In 1993 few people had detectable levels of glyphosate in their urine. By 2016, 70% of people showed detectable levels. Meanwhile, diagnoses of celiac disease with its intolerance of the wheat protein gluten skyrocket. Celiac patients are more at risk for cancer and particularly non-Hodgkin's lymphoma, a cancer that has been linked to glyphosate. But because we lack the shikimate pathway glyphosate is allegedly nontoxic to humans, and government regulators appear unperturbed by steadily rising residues in food, water, wildlife, and humans.
Not everyone is so sanguine. In 2012 a publication identified several ways that EU regulators undervalue potential toxic effects of glyphosate, including using animal studies of glyphosate that were too short or that included too few animals to achieve statistical significance, disregarding studies with exposures higher than what was expected in food, and preferring studies of pure glyphosate over those using glyphosate in combination with metabolites and other 'impure' formulations, even though formulations are more likely to occur in the real world and in fact may be vastly more toxic than glyphosate alone. Adjuvants in pesticides and herbicides greatly enhance toxicity of the active ingredient; that's why they're included. One researcher posits that Roundup is 125 times more toxic than isolated glyphosate. EU regulators also seem unaware that endocrine-disrupting chemicals such as glyphosate may have more acute effects at very low doses than at higher doses.
Because the industry deems three months sufficient to test for toxicity in rodents, no industry-compliant study has run longer. When an errant study did assess life-long effects of genetically modified, Roundup-ready corn and soy feed on rats, females had mammary tumors, males had kidney and liver damage, and all had shortened lives. Although this article was later retracted by the publishing journal (although it has since been republished in Environmental Sciences Europe), it's worth noting that these effects, occurring in response to Roundup and GM food alone, were not apparent before four months.
We have been told that glyphosate does not affect us because mammals lack the shikimate pathway. We have also heard tales of Roundup-engendered wrongs. If Roundup is hurting us, the question is how.

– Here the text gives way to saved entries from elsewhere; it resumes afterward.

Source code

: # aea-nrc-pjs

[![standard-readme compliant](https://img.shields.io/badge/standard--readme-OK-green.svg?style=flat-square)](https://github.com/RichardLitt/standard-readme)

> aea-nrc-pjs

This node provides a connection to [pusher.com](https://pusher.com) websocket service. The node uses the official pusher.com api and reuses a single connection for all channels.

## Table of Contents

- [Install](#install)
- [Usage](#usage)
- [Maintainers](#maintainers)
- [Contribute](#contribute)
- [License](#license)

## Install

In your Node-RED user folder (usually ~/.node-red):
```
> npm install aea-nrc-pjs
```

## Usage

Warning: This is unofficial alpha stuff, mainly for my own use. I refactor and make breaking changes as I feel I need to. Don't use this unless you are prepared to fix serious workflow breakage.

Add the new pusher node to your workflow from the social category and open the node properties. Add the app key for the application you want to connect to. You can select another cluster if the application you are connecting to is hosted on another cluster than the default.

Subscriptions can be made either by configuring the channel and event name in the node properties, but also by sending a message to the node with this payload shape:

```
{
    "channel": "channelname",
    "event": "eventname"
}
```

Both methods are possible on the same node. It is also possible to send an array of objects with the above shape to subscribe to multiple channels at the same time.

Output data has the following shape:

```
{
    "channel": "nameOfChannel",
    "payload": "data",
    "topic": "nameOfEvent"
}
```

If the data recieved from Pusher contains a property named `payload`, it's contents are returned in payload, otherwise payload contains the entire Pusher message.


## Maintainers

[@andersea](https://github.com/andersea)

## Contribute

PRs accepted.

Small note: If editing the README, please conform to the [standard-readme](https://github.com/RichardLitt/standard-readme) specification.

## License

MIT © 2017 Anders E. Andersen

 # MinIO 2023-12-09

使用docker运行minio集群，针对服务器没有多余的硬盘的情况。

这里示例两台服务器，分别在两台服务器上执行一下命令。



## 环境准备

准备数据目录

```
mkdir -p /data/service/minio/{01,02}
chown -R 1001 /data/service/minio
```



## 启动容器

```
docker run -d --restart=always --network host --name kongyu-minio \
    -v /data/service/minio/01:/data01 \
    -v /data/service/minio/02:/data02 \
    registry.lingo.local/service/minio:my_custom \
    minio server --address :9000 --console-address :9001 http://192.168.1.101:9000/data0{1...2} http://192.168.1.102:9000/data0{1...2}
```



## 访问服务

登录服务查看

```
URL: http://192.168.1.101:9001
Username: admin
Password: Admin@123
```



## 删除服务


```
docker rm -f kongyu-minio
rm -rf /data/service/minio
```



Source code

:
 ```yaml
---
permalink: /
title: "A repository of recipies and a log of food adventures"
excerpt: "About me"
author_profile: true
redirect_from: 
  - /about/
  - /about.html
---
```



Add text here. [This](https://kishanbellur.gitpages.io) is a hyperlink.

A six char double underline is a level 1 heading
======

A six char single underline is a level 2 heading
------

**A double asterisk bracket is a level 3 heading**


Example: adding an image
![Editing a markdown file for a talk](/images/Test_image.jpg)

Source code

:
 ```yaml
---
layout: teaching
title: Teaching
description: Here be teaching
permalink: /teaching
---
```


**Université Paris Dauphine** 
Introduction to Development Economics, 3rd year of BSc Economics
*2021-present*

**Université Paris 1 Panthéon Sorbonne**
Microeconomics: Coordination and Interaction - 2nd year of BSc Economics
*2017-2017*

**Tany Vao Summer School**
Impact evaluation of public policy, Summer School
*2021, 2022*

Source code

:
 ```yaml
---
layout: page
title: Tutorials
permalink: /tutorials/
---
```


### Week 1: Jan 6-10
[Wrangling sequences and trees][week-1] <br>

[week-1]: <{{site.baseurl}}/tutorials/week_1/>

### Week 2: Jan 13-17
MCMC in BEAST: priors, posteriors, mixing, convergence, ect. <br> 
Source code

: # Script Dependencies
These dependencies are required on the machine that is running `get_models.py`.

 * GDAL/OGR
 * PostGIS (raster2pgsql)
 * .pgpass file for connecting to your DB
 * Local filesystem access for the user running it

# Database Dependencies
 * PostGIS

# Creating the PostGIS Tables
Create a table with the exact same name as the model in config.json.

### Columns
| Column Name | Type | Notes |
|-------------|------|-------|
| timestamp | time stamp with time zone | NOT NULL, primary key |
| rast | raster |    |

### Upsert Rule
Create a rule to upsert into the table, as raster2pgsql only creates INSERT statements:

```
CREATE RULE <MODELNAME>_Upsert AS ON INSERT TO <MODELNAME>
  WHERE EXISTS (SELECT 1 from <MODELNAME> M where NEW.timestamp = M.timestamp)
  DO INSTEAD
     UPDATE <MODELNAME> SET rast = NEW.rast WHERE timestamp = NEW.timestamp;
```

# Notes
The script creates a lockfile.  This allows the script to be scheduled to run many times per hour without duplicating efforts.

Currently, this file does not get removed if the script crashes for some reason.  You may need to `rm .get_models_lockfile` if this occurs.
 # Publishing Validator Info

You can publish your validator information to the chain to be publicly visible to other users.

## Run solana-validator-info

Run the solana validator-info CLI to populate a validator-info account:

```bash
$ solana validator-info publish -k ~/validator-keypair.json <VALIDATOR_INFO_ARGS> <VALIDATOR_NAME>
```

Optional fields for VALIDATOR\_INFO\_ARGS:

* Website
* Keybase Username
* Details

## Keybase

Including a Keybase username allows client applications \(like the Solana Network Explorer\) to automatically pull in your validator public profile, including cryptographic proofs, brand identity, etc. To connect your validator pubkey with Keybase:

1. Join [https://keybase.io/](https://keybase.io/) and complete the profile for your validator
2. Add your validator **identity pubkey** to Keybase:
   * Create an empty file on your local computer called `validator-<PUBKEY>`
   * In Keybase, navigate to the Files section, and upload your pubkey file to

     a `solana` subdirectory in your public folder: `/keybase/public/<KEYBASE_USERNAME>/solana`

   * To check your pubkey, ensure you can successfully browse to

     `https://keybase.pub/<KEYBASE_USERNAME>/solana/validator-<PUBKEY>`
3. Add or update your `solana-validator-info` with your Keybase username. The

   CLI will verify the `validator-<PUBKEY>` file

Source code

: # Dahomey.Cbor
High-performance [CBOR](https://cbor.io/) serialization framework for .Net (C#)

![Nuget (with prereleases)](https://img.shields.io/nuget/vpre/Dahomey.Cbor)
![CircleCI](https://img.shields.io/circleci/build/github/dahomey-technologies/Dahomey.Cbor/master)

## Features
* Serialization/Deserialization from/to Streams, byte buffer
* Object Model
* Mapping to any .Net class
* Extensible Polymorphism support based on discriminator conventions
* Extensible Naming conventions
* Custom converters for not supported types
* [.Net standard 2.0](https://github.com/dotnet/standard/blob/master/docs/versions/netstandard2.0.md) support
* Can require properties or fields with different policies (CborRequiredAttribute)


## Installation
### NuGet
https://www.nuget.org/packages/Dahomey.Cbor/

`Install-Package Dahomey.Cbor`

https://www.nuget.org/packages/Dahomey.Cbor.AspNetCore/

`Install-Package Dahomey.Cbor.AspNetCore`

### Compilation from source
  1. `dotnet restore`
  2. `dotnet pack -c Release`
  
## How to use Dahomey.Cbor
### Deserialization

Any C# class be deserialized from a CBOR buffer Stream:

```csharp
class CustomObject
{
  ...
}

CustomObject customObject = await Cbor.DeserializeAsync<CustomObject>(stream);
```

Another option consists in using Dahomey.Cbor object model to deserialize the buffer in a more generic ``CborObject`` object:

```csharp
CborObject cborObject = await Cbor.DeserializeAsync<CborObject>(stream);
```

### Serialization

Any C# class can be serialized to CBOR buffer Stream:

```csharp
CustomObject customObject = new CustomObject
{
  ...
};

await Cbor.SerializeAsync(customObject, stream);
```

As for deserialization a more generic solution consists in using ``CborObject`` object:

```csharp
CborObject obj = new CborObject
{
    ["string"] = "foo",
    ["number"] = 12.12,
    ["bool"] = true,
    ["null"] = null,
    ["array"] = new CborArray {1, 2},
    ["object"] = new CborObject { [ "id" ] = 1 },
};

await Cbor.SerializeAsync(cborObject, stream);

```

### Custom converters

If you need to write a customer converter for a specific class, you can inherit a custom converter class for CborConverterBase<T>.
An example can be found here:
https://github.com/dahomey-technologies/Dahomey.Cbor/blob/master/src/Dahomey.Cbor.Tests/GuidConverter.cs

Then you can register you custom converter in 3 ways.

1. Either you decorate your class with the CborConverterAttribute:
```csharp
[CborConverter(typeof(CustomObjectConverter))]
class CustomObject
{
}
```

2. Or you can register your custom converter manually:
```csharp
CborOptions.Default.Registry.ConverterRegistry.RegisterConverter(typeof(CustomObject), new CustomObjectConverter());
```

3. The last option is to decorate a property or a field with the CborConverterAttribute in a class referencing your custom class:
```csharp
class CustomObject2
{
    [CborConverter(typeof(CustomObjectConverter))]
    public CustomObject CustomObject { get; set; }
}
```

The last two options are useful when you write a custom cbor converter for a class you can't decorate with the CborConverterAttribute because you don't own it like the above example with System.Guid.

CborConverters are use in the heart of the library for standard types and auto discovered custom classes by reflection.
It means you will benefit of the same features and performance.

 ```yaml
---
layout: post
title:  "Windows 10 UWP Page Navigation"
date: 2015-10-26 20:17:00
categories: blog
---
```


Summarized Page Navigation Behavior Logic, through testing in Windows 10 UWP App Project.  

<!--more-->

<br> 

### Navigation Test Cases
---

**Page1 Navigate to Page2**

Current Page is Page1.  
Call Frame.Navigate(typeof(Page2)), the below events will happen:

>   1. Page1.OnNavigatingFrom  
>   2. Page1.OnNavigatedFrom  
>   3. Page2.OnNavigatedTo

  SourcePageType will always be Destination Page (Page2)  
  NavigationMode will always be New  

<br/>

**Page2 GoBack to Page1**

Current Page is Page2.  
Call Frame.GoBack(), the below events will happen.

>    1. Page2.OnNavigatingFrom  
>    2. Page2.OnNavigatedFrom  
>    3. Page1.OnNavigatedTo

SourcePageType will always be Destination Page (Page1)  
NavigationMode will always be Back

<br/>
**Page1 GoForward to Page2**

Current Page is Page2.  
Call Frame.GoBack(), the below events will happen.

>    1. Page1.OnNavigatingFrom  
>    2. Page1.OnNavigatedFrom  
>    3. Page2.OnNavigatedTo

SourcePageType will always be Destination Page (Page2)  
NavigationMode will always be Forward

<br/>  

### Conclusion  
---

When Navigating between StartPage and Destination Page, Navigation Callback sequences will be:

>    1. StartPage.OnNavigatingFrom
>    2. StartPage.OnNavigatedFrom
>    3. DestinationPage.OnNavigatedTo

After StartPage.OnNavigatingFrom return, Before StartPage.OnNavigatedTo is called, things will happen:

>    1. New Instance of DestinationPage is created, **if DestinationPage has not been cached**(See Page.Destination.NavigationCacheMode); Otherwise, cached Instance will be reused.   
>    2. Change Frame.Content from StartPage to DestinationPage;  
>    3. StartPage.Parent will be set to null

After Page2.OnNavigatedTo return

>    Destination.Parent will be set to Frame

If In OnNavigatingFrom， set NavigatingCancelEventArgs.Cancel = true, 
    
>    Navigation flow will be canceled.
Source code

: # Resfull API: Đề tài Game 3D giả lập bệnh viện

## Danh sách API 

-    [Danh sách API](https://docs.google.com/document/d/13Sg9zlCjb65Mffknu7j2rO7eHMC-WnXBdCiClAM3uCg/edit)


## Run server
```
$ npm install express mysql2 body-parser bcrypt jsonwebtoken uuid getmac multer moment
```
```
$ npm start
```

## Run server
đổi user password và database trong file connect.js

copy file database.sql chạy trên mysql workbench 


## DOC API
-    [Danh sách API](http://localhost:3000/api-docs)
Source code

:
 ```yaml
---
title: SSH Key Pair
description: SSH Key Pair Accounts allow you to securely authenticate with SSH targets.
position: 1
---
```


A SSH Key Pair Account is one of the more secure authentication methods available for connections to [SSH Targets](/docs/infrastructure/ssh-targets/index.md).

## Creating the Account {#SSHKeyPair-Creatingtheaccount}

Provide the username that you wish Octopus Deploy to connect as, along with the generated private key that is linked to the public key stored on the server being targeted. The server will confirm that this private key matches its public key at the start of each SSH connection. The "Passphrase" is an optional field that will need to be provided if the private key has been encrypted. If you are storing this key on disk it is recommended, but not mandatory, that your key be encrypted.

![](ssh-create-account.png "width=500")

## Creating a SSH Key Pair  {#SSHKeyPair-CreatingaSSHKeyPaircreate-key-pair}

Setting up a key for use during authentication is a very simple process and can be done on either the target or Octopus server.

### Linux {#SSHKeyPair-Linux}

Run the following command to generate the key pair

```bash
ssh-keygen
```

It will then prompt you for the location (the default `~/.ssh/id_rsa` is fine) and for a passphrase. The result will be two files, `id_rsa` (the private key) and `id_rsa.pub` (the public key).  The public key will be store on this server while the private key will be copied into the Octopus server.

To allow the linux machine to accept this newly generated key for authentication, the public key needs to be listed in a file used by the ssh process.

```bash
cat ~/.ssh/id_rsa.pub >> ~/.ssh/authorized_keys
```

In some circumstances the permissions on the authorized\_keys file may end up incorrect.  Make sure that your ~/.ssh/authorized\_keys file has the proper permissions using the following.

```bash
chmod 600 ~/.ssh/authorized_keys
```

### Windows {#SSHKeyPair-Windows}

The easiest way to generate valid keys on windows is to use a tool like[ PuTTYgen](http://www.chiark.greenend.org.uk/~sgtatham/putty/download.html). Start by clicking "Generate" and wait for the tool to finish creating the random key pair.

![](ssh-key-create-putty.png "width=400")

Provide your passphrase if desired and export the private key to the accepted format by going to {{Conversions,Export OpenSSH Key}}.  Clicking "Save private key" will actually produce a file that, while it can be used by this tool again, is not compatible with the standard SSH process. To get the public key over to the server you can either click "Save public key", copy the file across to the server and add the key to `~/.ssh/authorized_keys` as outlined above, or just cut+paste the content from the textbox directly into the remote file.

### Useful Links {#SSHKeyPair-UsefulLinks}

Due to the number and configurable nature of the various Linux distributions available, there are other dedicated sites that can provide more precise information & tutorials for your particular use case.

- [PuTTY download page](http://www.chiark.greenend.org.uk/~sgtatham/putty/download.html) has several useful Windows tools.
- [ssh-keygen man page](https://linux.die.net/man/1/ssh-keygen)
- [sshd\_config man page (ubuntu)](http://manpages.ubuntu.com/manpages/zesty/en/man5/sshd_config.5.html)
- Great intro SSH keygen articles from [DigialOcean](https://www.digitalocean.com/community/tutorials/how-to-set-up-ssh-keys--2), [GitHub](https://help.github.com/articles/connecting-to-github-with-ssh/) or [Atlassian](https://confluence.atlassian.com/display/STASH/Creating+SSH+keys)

Our bodies house between two and five pounds of bacteria, much of it in the microbiome of the gut. The bacterial load we carry is 10 times the number of cells that house us. We are becoming increasingly aware of the pertinence of this cargo. While our genes can be blamed for about 10% of diseases that afflict us, 90% of disease occurs through simple exposure. Exposure is not inevitability, however. Our microbiome affects which exposures pierce our defenses, as microbes in their presence or absence activate or inactivate genes. Gut bacteria and plants we eat provide us with such essential amino acids as tryptophan, tyrosine, and phenylalanine. Body weight responds to the microbiome; lab animals deprived of four species (Lactobacillus, Allobaculum, Rikenellacea, and Candidatus arthromitus) grow obese. Exposure goes both ways and affects the microbiome, swiftly changing its contents for better or worse. We may not be precisely what we eat, but we are touched.
Our microbiome is not limited to digestion and immunity. The vagus, the longest nerve in the body, links gut to brain and is heavily implicated in mood and memory. Rats with an intact vagus find their way out of captivity along escape routes previously used while identically trained rats with a blocked vagus remain captive. (Although just one specific aspect of memory, that which locates objects, appears impaired, this finding could impact medical treatments, such as FDA-approved vBloc for weight loss, involving the vagus nerve.) Microbiomes of children with autism differ markedly from those of healthy children. Impaired gut health has been linked to neurological dysfunction, mood disorders, and degenerative brain disorders. Microbes help to maintain the 'gut barrier' analogous to the 'blood-brain barrier' so that foreign substances do not enter blood or brain uninvited.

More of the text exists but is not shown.